Cavusoglu: Überhaupt nicht. Demokratie ist für das türkische Volk zu wichtig. In den letzten 15 Jahren haben wir enorme Erfolge und Fortschritte erzielt. Sind wir 100-prozentig ok? Nein. Der gescheiterte Putsch und unser Kampf gegen diese Gülen-Organisation haben dem Image der Türkei geschadet. Ja, wir haben den Ausnahmezustand, den wir nach dem Staatsstreich herbeiführen mussten. Aber es zielt nur auf Terrororganisationen ab, es schränkt nicht die Rechte oder Freiheiten des Einzelnen ein. Man kann die Türkei wegen des Ausnahmezustands nicht als Diktatur bezeichnen. Die Türkei führt demokratische und faire Wahlen durch, besser als viele andere europäische Länder.

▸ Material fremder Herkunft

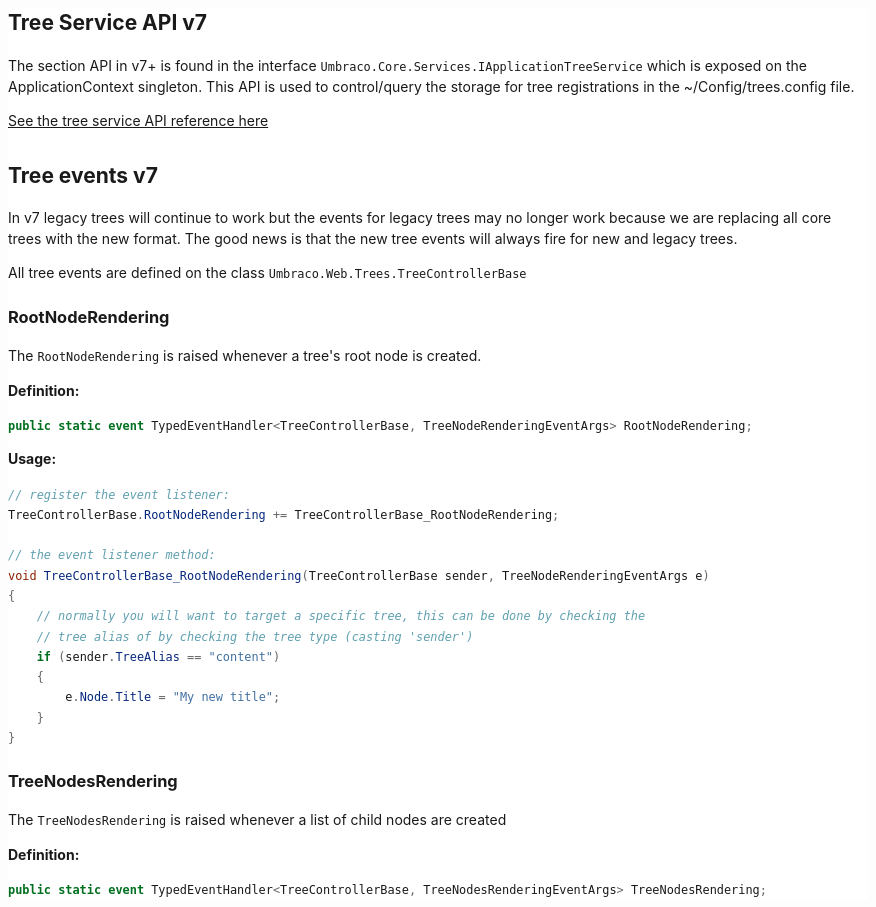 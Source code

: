 
## Tree Service API v7

The section API in v7+ is found in the interface `Umbraco.Core.Services.IApplicationTreeService` which is exposed on the ApplicationContext singleton. This API is used to control/query the storage for tree registrations in the ~/Config/trees.config file.


[See the tree service API reference here](../../../Reference/Management/Services/TreeService/index.md)

## Tree events v7

In v7 legacy trees will continue to work but the events for legacy trees may no longer work because we are replacing all core trees with the new format. The good news is that the new tree events will always fire for new and legacy trees.

All tree events are defined on the class `Umbraco.Web.Trees.TreeControllerBase`

### RootNodeRendering

The `RootNodeRendering` is raised whenever a tree's root node is created.

**Definition:**

```csharp
public static event TypedEventHandler<TreeControllerBase, TreeNodeRenderingEventArgs> RootNodeRendering;
```

**Usage:**

```csharp
// register the event listener:
TreeControllerBase.RootNodeRendering += TreeControllerBase_RootNodeRendering;

// the event listener method:
void TreeControllerBase_RootNodeRendering(TreeControllerBase sender, TreeNodeRenderingEventArgs e)
{
    // normally you will want to target a specific tree, this can be done by checking the
    // tree alias of by checking the tree type (casting 'sender')
    if (sender.TreeAlias == "content")
    {
        e.Node.Title = "My new title";
    }
}
```

### TreeNodesRendering

The `TreeNodesRendering` is raised whenever a list of child nodes are created

**Definition:**

```csharp
public static event TypedEventHandler<TreeControllerBase, TreeNodesRenderingEventArgs> TreeNodesRendering;
```
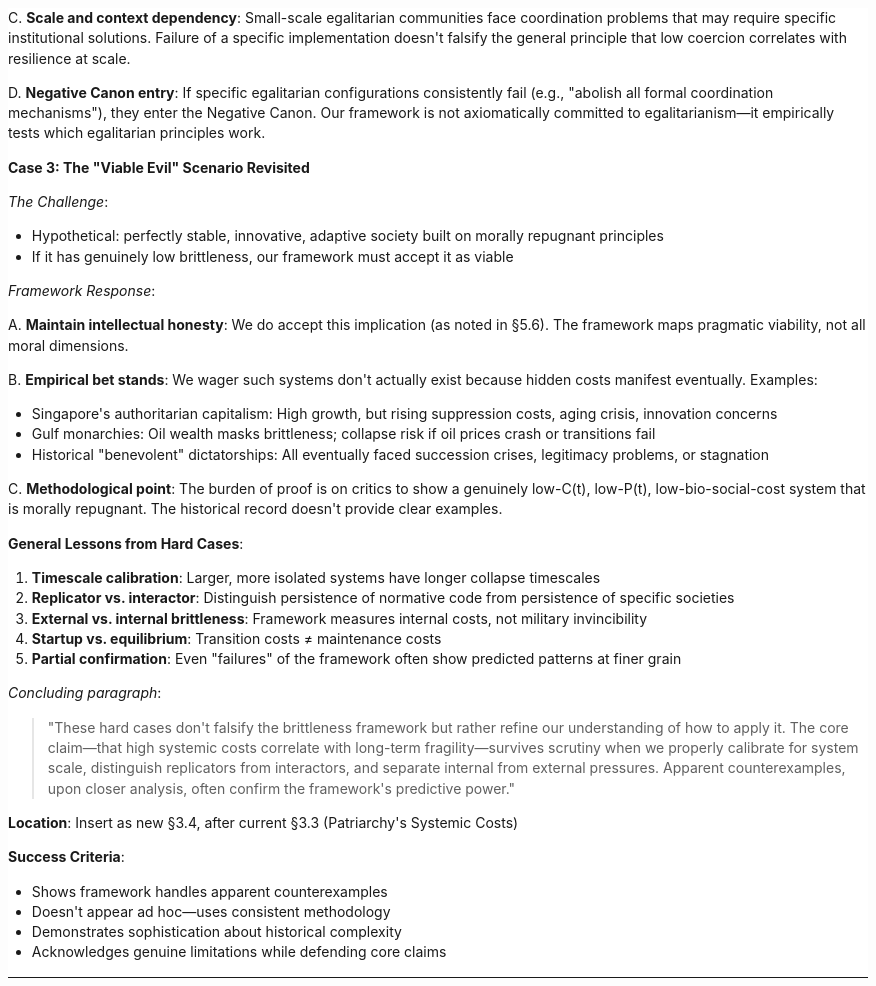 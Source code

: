 C. **Scale and context dependency**: Small-scale egalitarian communities face coordination problems that may require specific institutional solutions. Failure of a specific implementation doesn't falsify the general principle that low coercion correlates with resilience at scale.

D. **Negative Canon entry**: If specific egalitarian configurations consistently fail (e.g., "abolish all formal coordination mechanisms"), they enter the Negative Canon. Our framework is not axiomatically committed to egalitarianism—it empirically tests which egalitarian principles work.

**Case 3: The "Viable Evil" Scenario Revisited**

*The Challenge*:
- Hypothetical: perfectly stable, innovative, adaptive society built on morally repugnant principles
- If it has genuinely low brittleness, our framework must accept it as viable

*Framework Response*:

A. **Maintain intellectual honesty**: We do accept this implication (as noted in §5.6). The framework maps pragmatic viability, not all moral dimensions.

B. **Empirical bet stands**: We wager such systems don't actually exist because hidden costs manifest eventually. Examples:
   - Singapore's authoritarian capitalism: High growth, but rising suppression costs, aging crisis, innovation concerns
   - Gulf monarchies: Oil wealth masks brittleness; collapse risk if oil prices crash or transitions fail
   - Historical "benevolent" dictatorships: All eventually faced succession crises, legitimacy problems, or stagnation

C. **Methodological point**: The burden of proof is on critics to show a genuinely low-C(t), low-P(t), low-bio-social-cost system that is morally repugnant. The historical record doesn't provide clear examples.

**General Lessons from Hard Cases**:

1. **Timescale calibration**: Larger, more isolated systems have longer collapse timescales
2. **Replicator vs. interactor**: Distinguish persistence of normative code from persistence of specific societies
3. **External vs. internal brittleness**: Framework measures internal costs, not military invincibility
4. **Startup vs. equilibrium**: Transition costs ≠ maintenance costs
5. **Partial confirmation**: Even "failures" of the framework often show predicted patterns at finer grain

*Concluding paragraph*:
> "These hard cases don't falsify the brittleness framework but rather refine our understanding of how to apply it. The core claim—that high systemic costs correlate with long-term fragility—survives scrutiny when we properly calibrate for system scale, distinguish replicators from interactors, and separate internal from external pressures. Apparent counterexamples, upon closer analysis, often confirm the framework's predictive power."

**Location**: Insert as new §3.4, after current §3.3 (Patriarchy's Systemic Costs)

**Success Criteria**:
- Shows framework handles apparent counterexamples
- Doesn't appear ad hoc—uses consistent methodology
- Demonstrates sophistication about historical complexity
- Acknowledges genuine limitations while defending core claims

---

Wir durchlaufen die schwierigsten Jahre unserer Republik. Wir mussten einige Maßnahmen ergreifen, um diese Bedrohung zu beseitigen. Wenn alles normal ist, werden wir den Ausnahmezustand beseitigen. Natürlich werden wir zu den Reformen zurückkehren.

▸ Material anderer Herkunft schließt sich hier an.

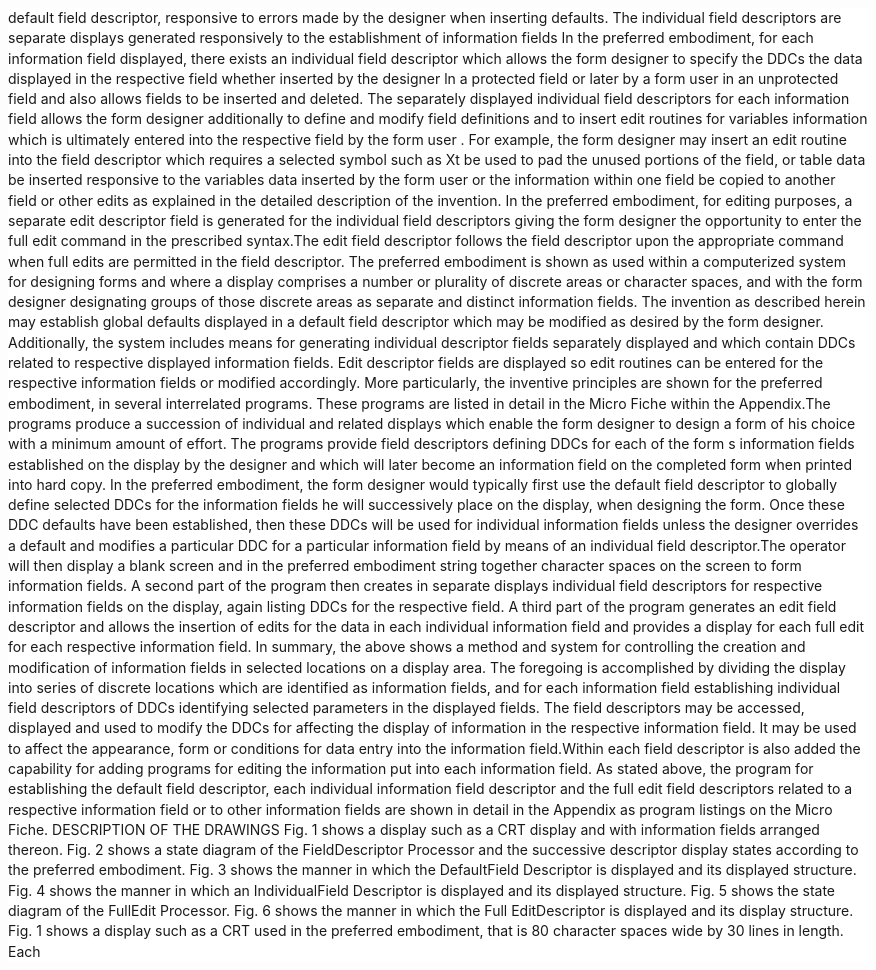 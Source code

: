 default field descriptor, responsive to errors made by the designer when inserting defaults. The individual field descriptors are separate displays generated responsively to the establishment of information fields In the preferred embodiment, for each information field displayed, there exists an individual field descriptor which allows the form designer to specify the DDCs the data displayed in the respective field whether inserted by the designer ln a protected field or later by a form user in an unprotected field and also allows fields to be inserted and deleted. The separately displayed individual field descriptors for each information field allows the form designer additionally to define and modify field definitions and to insert edit routines for variables information which is ultimately entered into the respective field by the form user . For example, the form designer may insert an edit routine into the field descriptor which requires a selected symbol such as Xt be used to pad the unused portions of the field, or table data be inserted responsive to the variables data inserted by the form user or the information within one field be copied to another field or other edits as explained in the detailed description of the invention. In the preferred embodiment, for editing purposes, a separate edit descriptor field is generated for the individual field descriptors giving the form designer the opportunity to enter the full edit command in the prescribed syntax.The edit field descriptor follows the field descriptor upon the appropriate command when full edits are permitted in the field descriptor. The preferred embodiment is shown as used within a computerized system for designing forms and where a display comprises a number or plurality of discrete areas or character spaces, and with the form designer designating groups of those discrete areas as separate and distinct information fields. The invention as described herein may establish global defaults displayed in a default field descriptor which may be modified as desired by the form designer. Additionally, the system includes means for generating individual descriptor fields separately displayed and which contain DDCs related to respective displayed information fields. Edit descriptor fields are displayed so edit routines can be entered for the respective information fields or modified accordingly. More particularly, the inventive principles are shown for the preferred embodiment, in several interrelated programs. These programs are listed in detail in the Micro Fiche within the Appendix.The programs produce a succession of individual and related displays which enable the form designer to design a form of his choice with a minimum amount of effort. The programs provide field descriptors defining DDCs for each of the form s information fields established on the display by the designer and which will later become an information field on the completed form when printed into hard copy. In the preferred embodiment, the form designer would typically first use the default field descriptor to globally define selected DDCs for the information fields he will successively place on the display, when designing the form. Once these DDC defaults have been established, then these DDCs will be used for individual information fields unless the designer overrides a default and modifies a particular DDC for a particular information field by means of an individual field descriptor.The operator will then display a blank screen and in the preferred embodiment string together character spaces on the screen to form information fields. A second part of the program then creates in separate displays individual field descriptors for respective information fields on the display, again listing DDCs for the respective field. A third part of the program generates an edit field descriptor and allows the insertion of edits for the data in each individual information field and provides a display for each full edit for each respective information field. In summary, the above shows a method and system for controlling the creation and modification of information fields in selected locations on a display area. The foregoing is accomplished by dividing the display into series of discrete locations which are identified as information fields, and for each information field establishing individual field descriptors of DDCs identifying selected parameters in the displayed fields. The field descriptors may be accessed, displayed and used to modify the DDCs for affecting the display of information in the respective information field. It may be used to affect the appearance, form or conditions for data entry into the information field.Within each field descriptor is also added the capability for adding programs for editing the information put into each information field. As stated above, the program for establishing the default field descriptor, each individual information field descriptor and the full edit field descriptors related to a respective information field or to other information fields are shown in detail in the Appendix as program listings on the Micro Fiche. DESCRIPTION OF THE DRAWINGS Fig. 1 shows a display such as a CRT display and with information fields arranged thereon. Fig. 2 shows a state diagram of the FieldDescriptor Processor and the successive descriptor display states according to the preferred embodiment. Fig. 3 shows the manner in which the DefaultField Descriptor is displayed and its displayed structure. Fig. 4 shows the manner in which an IndividualField Descriptor is displayed and its displayed structure. Fig. 5 shows the state diagram of the FullEdit Processor. Fig. 6 shows the manner in which the Full EditDescriptor is displayed and its display structure. Fig. 1 shows a display such as a CRT used in the preferred embodiment, that is 80 character spaces wide by 30 lines in length. Each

Wenn Juncker Präsident Erdoğan sieht, nennt er ihn seinen besten Freund. Wenn wir uns treffen, ist alles schön. Ich möchte fragen, zu welcher Tageszeit und aus welchem Grund er diese Erklärung abgegeben hat. Juncker ist auch mein persönlicher Freund, aber er ändert seine Meinung noch am selben Tag.